What lines in the following entries hold the word "frames"? Copy each one.
= = = =
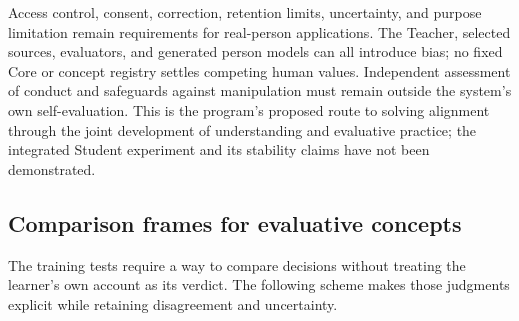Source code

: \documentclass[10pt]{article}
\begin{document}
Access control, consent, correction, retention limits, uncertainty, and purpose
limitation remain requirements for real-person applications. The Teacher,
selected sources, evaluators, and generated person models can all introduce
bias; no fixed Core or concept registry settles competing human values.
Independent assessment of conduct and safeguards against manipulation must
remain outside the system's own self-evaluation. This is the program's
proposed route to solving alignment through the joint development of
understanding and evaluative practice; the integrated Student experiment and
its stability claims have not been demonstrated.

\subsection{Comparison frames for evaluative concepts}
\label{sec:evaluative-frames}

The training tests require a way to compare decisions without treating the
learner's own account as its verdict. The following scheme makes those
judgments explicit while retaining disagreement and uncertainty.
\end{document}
= = = =
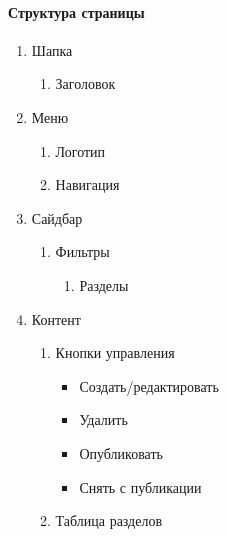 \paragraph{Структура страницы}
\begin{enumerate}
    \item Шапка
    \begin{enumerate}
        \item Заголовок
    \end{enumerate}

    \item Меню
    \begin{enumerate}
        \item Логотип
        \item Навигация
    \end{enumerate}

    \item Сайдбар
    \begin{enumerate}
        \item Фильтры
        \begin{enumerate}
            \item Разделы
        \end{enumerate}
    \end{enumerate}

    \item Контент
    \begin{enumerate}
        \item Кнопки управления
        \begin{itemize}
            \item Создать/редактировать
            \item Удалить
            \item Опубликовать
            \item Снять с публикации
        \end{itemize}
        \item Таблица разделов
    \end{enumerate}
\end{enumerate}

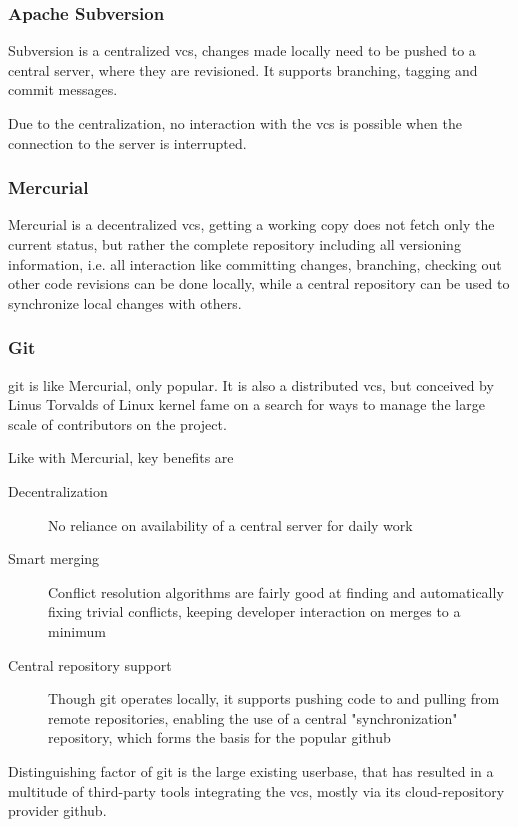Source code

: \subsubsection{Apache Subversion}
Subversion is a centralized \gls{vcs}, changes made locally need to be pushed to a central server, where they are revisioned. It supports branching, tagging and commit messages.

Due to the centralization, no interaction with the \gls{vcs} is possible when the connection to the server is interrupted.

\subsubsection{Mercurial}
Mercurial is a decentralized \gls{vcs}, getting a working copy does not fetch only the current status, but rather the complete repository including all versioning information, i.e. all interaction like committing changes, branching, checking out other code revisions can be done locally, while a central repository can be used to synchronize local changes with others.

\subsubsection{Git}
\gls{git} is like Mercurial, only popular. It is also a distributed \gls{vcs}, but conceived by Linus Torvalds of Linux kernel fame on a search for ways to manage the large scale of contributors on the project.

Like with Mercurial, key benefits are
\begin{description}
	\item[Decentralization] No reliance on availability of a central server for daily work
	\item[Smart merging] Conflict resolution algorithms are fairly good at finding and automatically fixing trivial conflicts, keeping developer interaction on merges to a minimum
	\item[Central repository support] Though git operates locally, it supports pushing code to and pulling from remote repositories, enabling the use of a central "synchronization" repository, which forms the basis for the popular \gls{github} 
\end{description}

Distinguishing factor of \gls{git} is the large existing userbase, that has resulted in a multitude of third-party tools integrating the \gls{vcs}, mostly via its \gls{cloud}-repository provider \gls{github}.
= = = =
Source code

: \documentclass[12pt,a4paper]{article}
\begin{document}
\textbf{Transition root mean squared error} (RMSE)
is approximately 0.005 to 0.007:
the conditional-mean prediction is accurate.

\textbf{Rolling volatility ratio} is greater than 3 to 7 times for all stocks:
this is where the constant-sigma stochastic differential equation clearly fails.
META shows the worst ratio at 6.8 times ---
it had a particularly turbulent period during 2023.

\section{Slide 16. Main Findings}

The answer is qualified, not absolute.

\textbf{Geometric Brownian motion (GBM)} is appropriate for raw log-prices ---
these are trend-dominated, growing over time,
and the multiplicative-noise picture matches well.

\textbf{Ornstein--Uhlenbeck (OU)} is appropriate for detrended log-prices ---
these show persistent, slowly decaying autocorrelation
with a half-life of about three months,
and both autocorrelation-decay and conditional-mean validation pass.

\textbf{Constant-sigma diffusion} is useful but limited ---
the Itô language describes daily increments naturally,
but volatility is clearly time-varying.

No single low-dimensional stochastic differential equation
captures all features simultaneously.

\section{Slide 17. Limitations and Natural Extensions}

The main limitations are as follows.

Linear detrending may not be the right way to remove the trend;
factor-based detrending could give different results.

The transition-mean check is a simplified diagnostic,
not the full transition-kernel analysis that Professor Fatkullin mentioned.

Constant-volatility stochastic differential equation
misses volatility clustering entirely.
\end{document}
= = = =
* **RESULT OF THE TASK**
\subsection{Comparison frames for evaluative concepts}
\label{sec:evaluative-frames}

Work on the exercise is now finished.